Part II - Wife's Residence - Judge Teskey,

Sent: Thursday, January 13, 2005 9:38 AM
To: taxman at centa.com
Subject: Re: Wife's Residence - Judge Teskey, Dennis Lee Article IV of
US / Canada Income Tax treaty
Mr Ingram,
Thank you for your reply.
Just to confirm, are you saying that Immigration gives
the CRA the names and addresses (the only time I gave
Immigration the Canadian address was as a location to
mail the PR card) of all PRs...and that the CRA then
sends a tax demand to those addresses?
If so, could I simply wait for the demand to see
whether it arrives, or is the danger there that it may
not arrive for years, by which time they'd claim I owe
a huge tax?
Regarding 2004 (the year I received PR), I was not in
Canada anywhere near 180 days, so can I ignore that
year at least for Canadian tax purposes?
Thanks,
AXXXXXXX
================
david ingram replies:
You have to file a Canadian return for 2004.
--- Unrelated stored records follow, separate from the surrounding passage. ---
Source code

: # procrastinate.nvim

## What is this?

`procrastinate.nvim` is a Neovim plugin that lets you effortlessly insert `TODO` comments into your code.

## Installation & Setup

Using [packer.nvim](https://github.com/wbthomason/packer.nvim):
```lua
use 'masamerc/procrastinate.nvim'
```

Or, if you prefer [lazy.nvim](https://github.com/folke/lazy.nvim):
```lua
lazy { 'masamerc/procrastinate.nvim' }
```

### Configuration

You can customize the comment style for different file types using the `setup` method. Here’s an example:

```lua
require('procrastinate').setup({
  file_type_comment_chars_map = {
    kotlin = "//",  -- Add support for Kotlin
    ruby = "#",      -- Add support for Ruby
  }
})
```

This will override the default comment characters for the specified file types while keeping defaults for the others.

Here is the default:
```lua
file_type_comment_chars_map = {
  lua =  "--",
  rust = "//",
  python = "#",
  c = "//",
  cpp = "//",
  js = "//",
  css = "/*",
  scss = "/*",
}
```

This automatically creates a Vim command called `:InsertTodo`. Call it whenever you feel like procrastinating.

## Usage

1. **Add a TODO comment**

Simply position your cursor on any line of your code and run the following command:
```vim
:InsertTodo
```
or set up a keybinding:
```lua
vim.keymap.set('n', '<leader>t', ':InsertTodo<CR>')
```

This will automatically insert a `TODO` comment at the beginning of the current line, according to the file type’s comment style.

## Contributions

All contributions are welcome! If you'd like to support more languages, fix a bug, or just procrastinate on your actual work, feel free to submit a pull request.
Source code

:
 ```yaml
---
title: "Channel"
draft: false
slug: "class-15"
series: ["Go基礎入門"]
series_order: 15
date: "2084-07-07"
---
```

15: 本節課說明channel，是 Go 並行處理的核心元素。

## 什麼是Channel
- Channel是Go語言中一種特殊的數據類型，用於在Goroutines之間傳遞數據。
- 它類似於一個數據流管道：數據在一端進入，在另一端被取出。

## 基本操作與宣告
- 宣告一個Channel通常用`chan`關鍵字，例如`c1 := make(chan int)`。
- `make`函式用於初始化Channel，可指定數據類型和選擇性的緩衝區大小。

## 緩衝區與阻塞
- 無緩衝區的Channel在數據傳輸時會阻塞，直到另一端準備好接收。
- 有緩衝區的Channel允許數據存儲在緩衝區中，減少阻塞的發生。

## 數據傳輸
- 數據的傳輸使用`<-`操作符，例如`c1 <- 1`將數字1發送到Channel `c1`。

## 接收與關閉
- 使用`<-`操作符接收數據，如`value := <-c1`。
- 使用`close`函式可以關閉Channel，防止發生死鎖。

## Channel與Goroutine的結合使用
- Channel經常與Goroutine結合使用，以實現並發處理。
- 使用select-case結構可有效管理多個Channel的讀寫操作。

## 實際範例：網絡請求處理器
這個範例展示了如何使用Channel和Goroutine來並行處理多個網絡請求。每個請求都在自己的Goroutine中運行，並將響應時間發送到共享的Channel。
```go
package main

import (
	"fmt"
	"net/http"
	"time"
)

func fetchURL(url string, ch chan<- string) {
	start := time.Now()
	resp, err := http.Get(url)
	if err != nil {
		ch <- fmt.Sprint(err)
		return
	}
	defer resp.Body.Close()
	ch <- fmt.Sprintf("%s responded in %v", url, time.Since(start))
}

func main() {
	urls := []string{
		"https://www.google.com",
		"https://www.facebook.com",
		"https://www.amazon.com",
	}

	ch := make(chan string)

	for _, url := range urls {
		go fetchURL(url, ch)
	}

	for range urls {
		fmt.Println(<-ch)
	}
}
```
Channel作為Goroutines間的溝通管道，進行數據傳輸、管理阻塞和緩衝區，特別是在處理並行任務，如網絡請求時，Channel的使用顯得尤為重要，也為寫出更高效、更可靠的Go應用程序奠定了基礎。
When you applied for and received and used your PR card, you were signing up
to pay Canadian income taxes on your world income from the day you first
came into Canada.  In fact, the tax liability started the day you came to
Canada, not the day you actually received the card.
You may, in fact be able to avoid them by maintaining your US identity and
not doing "anything" else that is Canadian.  However, to maintain the PR
card, you have to prove that you are in Canada for 730 days out of the five
years after getting it.  When you enter Canada with your PR card, you are
telling the People at the border that you are a Canadian Resident.
Canadian residents have to file tax returns if they have income from
"anywhere" in the world.
Our tax return has a spot on the front page that asks "when did you enter
Canada".
Whatever you do, do NOT wait for them.  If you do, you will likely lose
because the whole system will be assuming you are taxable.  If you wish to
use article IV, you MUST be proactive and claim your exemption.  That way
you are in the driver's seat.  Otherwise you will be trying to backfill and
if they do not catch you for five years, the interest and penalties would be
HUGE if you lost.
Remember, that unless outright fraud is suspected, both Canada and the USA
only go back 3 years to amend or change a return that has been "filed".
However, both countries can go back as far back as they want to ask for
returns that were never done.  We are working on 87 to 2004, 89 to 2004, 91
to 2004 and 96 to 2004 returns right now for some very surprized people.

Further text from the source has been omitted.